Your goal:
An exact reproduction of the lines below, from the first through the one with "You can use", is the whole answer; pictures have no place in it.

Working data:
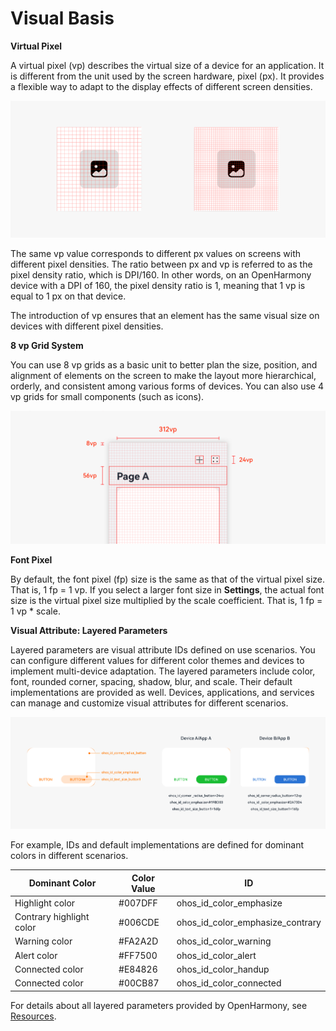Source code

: # Visual Basis

**Virtual Pixel**


A virtual pixel (vp) describes the virtual size of a device for an application. It is different from the unit used by the screen hardware, pixel (px). It provides a flexible way to adapt to the display effects of different screen densities.


![en-us_image_0000001517293332](figures/en-us_image_0000001517293332.png)


The same vp value corresponds to different px values on screens with different pixel densities. The ratio between px and vp is referred to as the pixel density ratio, which is DPI/160. In other words, on an OpenHarmony device with a DPI of 160, the pixel density ratio is 1, meaning that 1 vp is equal to 1 px on that device.


The introduction of vp ensures that an element has the same visual size on devices with different pixel densities.


**8 vp Grid System**


You can use 8 vp grids as a basic unit to better plan the size, position, and alignment of elements on the screen to make the layout more hierarchical, orderly, and consistent among various forms of devices. You can also use 4 vp grids for small components (such as icons).


![8vp](figures/8vp.png)


**Font Pixel**


By default, the font pixel (fp) size is the same as that of the virtual pixel size. That is, 1 fp = 1 vp. If you select a larger font size in **Settings**, the actual font size is the virtual pixel size multiplied by the scale coefficient. That is, 1 fp = 1 vp \* scale.


**Visual Attribute: Layered Parameters**


Layered parameters are visual attribute IDs defined on use scenarios. You can configure different values for different color themes and devices to implement multi-device adaptation. The layered parameters include color, font, rounded corner, spacing, shadow, blur, and scale. Their default implementations are provided as well. Devices, applications, and services can manage and customize visual attributes for different scenarios.


![1_en-us_image_0000001517612872.png](figures/1_en-us_image_0000001517612872.png)


For example, IDs and default implementations are defined for dominant colors in different scenarios.


| **Dominant Color** |**Color Value**|**ID**|
|  --------  |  --------  |  --------  |
| Highlight color| \#007DFF | ohos_id_color_emphasize |
| Contrary highlight color| \#006CDE | ohos_id_color_emphasize_contrary |
| Warning color| \#FA2A2D | ohos_id_color_warning |
| Alert color| \#FF7500 | ohos_id_color_alert |
| Connected color| \#E84826 | ohos_id_color_handup |
| Connected color| \#00CB87 | ohos_id_color_connected |

For details about all layered parameters provided by OpenHarmony, see [Resources](design-resources.md).
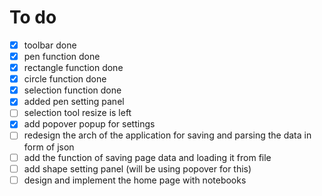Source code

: # To do 
- [x] toolbar done
- [x] pen function done
- [x] rectangle function done
- [x] circle function done
- [x] selection function done
- [x] added pen setting panel
- [ ] selection tool resize is left
- [X] add popover popup for settings
- [ ] redesign the arch of the application for saving and parsing the data in form of json
- [ ] add the function of saving page data and loading it from file
- [ ] add shape setting panel (will be using popover for this)
- [ ] design and implement the home page with notebooks
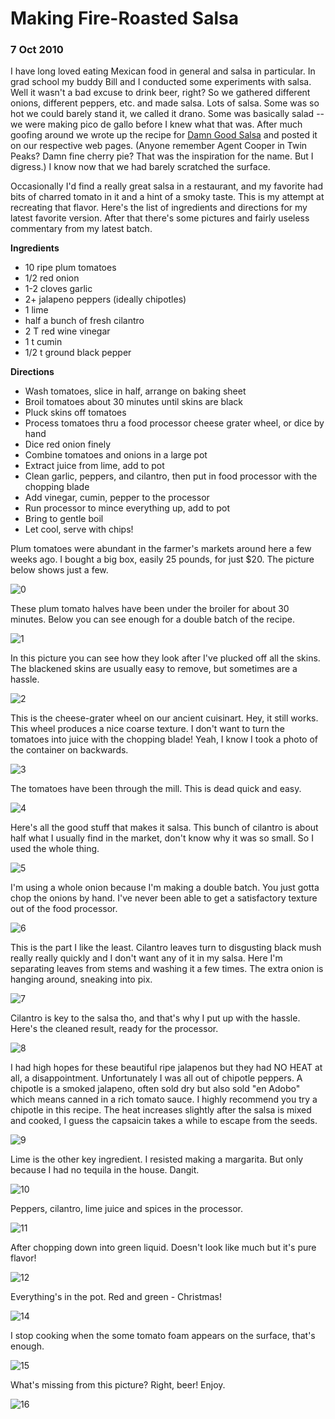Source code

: # Making Fire-Roasted Salsa

### 7 Oct 2010

I have long loved eating Mexican food in general and salsa in
particular.  In grad school my buddy Bill and I conducted
some experiments with salsa.  Well it wasn't a bad excuse to drink
beer, right?  So we gathered different onions, different peppers,
etc. and made salsa.  Lots of salsa.  Some was so hot we could barely
stand it, we called it drano.  Some was basically salad -- we were
making pico de gallo before I knew what that was.  After much goofing
around we wrote up the recipe for
<A HREF="http://maultech.com/chrislott/misc/salsa-eng.html">
Damn Good Salsa</A> and posted it on our respective web pages.
(Anyone remember Agent Cooper in Twin Peaks?  Damn fine cherry pie?
That was the inspiration for the name.  But I digress.)  I know now
that we had barely scratched the surface.

Occasionally I'd find a really great salsa in a restaurant, and my
favorite had bits of charred tomato in it and a hint of a smoky
taste.  This is my attempt at recreating that flavor.  Here's the list
of ingredients and directions for my latest favorite version. After
that there's some pictures and fairly useless commentary from my
latest batch.  

__Ingredients__

* 10 ripe plum tomatoes
* 1/2 red onion
* 1-2 cloves garlic
* 2+ jalapeno peppers (ideally chipotles)
* 1 lime
* half a bunch of fresh cilantro
* 2 T red wine vinegar
* 1 t cumin
* 1/2 t ground black pepper

__Directions__

* Wash tomatoes, slice in half, arrange on baking sheet
* Broil tomatoes about 30 minutes until skins are black
* Pluck skins off tomatoes
* Process tomatoes thru a food processor cheese grater wheel,
     or dice by hand
* Dice red onion finely
* Combine tomatoes and onions in a large pot
* Extract juice from lime, add to pot
* Clean garlic, peppers, and cilantro, then put in food processor
  with the chopping blade
* Add vinegar, cumin, pepper to the processor
* Run processor to mince everything up, add to pot
* Bring to gentle boil
* Let cool, serve with chips!

Plum tomatoes were abundant in the farmer's markets around here a few
weeks ago.  I bought a big box, easily 25 pounds, for just $20.  The
picture below shows just a few.

![0](pix/salsa-0.jpg)

These plum tomato halves have been under the broiler for about 30
minutes.   Below you can see enough for a double batch of the recipe.

![1](pix/salsa-1.jpg)

In this picture you can see how they look after I've plucked off all
the skins.  The blackened skins are usually easy to remove, but
sometimes are a hassle.  

![2](pix/salsa-2.jpg)

This is the cheese-grater wheel on our ancient cuisinart.  Hey, it
still works.  This wheel produces a nice coarse texture.  I don't want
to turn the tomatoes into juice with the chopping blade!  Yeah, I know
I took a photo of the container on backwards.

![3](pix/salsa-3.jpg)

The tomatoes have been through the mill.  This is dead quick and easy.

![4](pix/salsa-4.jpg)

Here's all the good stuff that makes it salsa.  This bunch of cilantro is
about half what I usually find in the market, don't know why it was so
small.  So I used the whole thing.  

![5](pix/salsa-5.jpg)

I'm using a whole onion because I'm making a double batch.  You just
gotta chop the onions by hand.  I've never been able to get a
satisfactory texture out of the food processor. 

![6](pix/salsa-6.jpg)

This is the part I like the least.  Cilantro leaves turn to disgusting
black mush really really quickly and I don't want any of it in my
salsa.  Here I'm separating leaves from stems and washing it a few times.
The extra onion is hanging around, sneaking into pix.

![7](pix/salsa-7.jpg)

Cilantro is key to the salsa tho, and that's why I put up with the
hassle.  Here's the cleaned result, ready for the processor.

![8](pix/salsa-8.jpg)

I had high hopes for these beautiful ripe jalapenos but they had NO
HEAT at all, a disappointment.  Unfortunately I was all out of
chipotle peppers.  A chipotle is a smoked jalapeno, often sold dry
but also sold "en Adobo" which means canned in a rich tomato sauce.
I highly recommend you try a chipotle in this recipe.  The heat 
increases slightly after the salsa is mixed and cooked, I guess the
capsaicin takes a while to escape from the seeds.

![9](pix/salsa-9.jpg)

Lime is the other key ingredient.  I resisted making a margarita.  But
only because I had no tequila in the house.  Dangit.

![10](pix/salsa-10.jpg)

Peppers, cilantro, lime juice and spices in the processor.

![11](pix/salsa-11.jpg)

After chopping down into green liquid.  Doesn't look like much but
it's pure flavor!

![12](pix/salsa-12.jpg)

Everything's in the pot.  Red and green - Christmas!

![14](pix/salsa-14.jpg)

I stop cooking when the some tomato foam appears on the surface,
that's enough.

![15](pix/salsa-15.jpg)

What's missing from this picture?  Right, beer!  Enjoy.

![16](pix/salsa-16.jpg)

Response below:
Source code

: # Visual Basis

**Virtual Pixel**


A virtual pixel (vp) describes the virtual size of a device for an application. It is different from the unit used by the screen hardware, pixel (px). It provides a flexible way to adapt to the display effects of different screen densities.


![en-us_image_0000001517293332](figures/en-us_image_0000001517293332.png)


The same vp value corresponds to different px values on screens with different pixel densities. The ratio between px and vp is referred to as the pixel density ratio, which is DPI/160. In other words, on an OpenHarmony device with a DPI of 160, the pixel density ratio is 1, meaning that 1 vp is equal to 1 px on that device.


The introduction of vp ensures that an element has the same visual size on devices with different pixel densities.


**8 vp Grid System**


You can use 8 vp grids as a basic unit to better plan the size, position, and alignment of elements on the screen to make the layout more hierarchical, orderly, and consistent among various forms of devices. You can also use 4 vp grids for small components (such as icons).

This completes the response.